Diapsalmata

Biomes 2: Climatic analysis

Introdution

I finally got around to following up on the Southern African biomes. I have accumulated quite a few maps of the region but I have since realised that most of the descriptions are based on vegetation structure. This is also why, for example, some of these maps recognise a very large number of units (i.e. not at the biome or bioregional scale). I considered whether it may be possible to use these as base units for larger units but this would seem to put the cart before the horse as one would in essence be assigning biomes that one already has in mind.

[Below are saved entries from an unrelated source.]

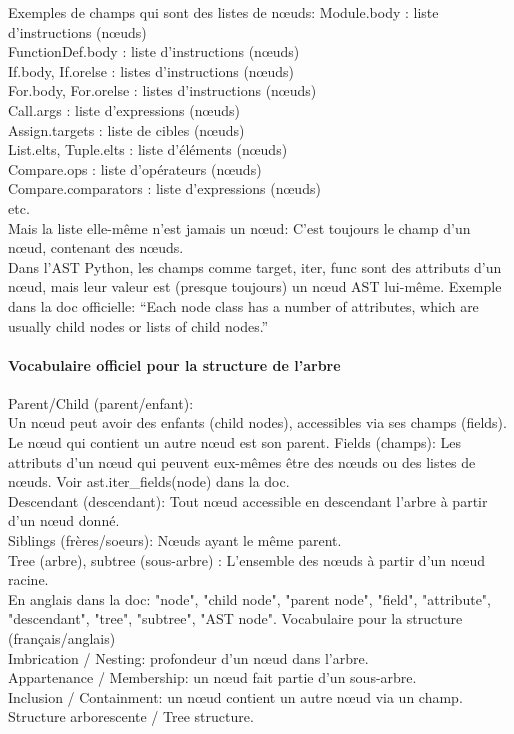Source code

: \documentclass[11pt,a4paper]{article}
\begin{document}
Exemples de champs qui sont des listes de nœuds:
Module.body : liste d'instructions (nœuds)\\
FunctionDef.body : liste d'instructions (nœuds)\\
If.body, If.orelse : listes d'instructions (nœuds)\\
For.body, For.orelse : listes d'instructions (nœuds)\\
Call.args : liste d'expressions (nœuds)\\
Assign.targets : liste de cibles (nœuds)\\
List.elts, Tuple.elts : liste d'éléments (nœuds)\\
Compare.ops : liste d'opérateurs (nœuds)\\
Compare.comparators : liste d'expressions (nœuds)\\
etc.\\
Mais la liste elle-même n'est jamais un nœud:
C'est toujours le champ d'un nœud, contenant des nœuds.\\
Dans l'AST Python, les champs comme target, iter, func sont des attributs d'un nœud, mais leur valeur est (presque toujours) un nœud AST lui-même.
Exemple dans la doc officielle: ``Each node class has a number of attributes, which are usually child nodes or lists of child nodes.''
\newline

\paragraph{Vocabulaire officiel pour la structure de l'arbre}
Parent/Child (parent/enfant):\\
Un nœud peut avoir des enfants (child nodes), accessibles via ses champs (fields).
Le nœud qui contient un autre nœud est son parent.
Fields (champs):
Les attributs d'un nœud qui peuvent eux-mêmes être des nœuds ou des listes de nœuds.
Voir ast.iter\_fields(node) dans la doc.\\
Descendant (descendant):
Tout nœud accessible en descendant l'arbre à partir d'un nœud donné.\\
Siblings (frères/soeurs):
Nœuds ayant le même parent.\\
Tree (arbre), subtree (sous-arbre) :
L'ensemble des nœuds à partir d'un nœud racine.\\
En anglais dans la doc:
"node", "child node", "parent node", "field", "attribute", "descendant", "tree", "subtree", "AST node".
Vocabulaire pour la structure (français/anglais)\\
Imbrication / Nesting: profondeur d'un nœud dans l'arbre.\\
Appartenance / Membership: un nœud fait partie d'un sous-arbre.\\
Inclusion / Containment: un nœud contient un autre nœud via un champ.\\
Structure arborescente / Tree structure.
\\
\end{document}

As such I thought it may be possible to come from the other direction and see what kind of latent structures are present in the climatic description of Southern Africa. There are obvious bioclimatic factors such as temperature and rainfall, which are distributed across the region and it may be possible to find areas which can be grouped together on this basis.

Study area

The area was bounded at -14S, as this was the area I was interested in for a different project but this does correspond well with most concepts of Southern Africa, which often terminate at the Cunene and the Zambezi. Our area extends a bit further north and so we can consider this a useful buffer zone - it makes sense not to have only a few points on the borders. The figure below shows some of the key parameters over this area. I added labels for some locations which are useful to understand the extents of the groups.

Map 1 - Study area

In all the "maps" I will present I have just used seaborn's scatterplot with the x and y coords, along with the relevant parameter as the hue/colour. It's worth noting that this is not a sophisticated "projection" but it works well enough at this scale and avoids needing to treat this as a GIS problem.

Data

Data were mostly derived from WorldClim's (WC) global dataset of climatic and bioclimatic variables but a few others were added to capture some particular conditions which I considered might be important descriminators. The data, generally at a 30s resolution natively, were sampled at 5 min resolution resulting in around 56k points. The full list of parameters and sources:

Temperature

Precipitation

Other

Analysis

All analysis was done using Scikit-learn, with other utilities such as pandas, matplotlib and seaborn as mentioned.

Processing

Input data were scaled using RobustScaler. Initially StandardScaler was used but some parameters are not well distributed, particularly in the case of parameters relating to rainfall (i.e. many are lumped close to zero with a long tail. RobustScaler is intended to account for these kind of outliers better than StandardScaler.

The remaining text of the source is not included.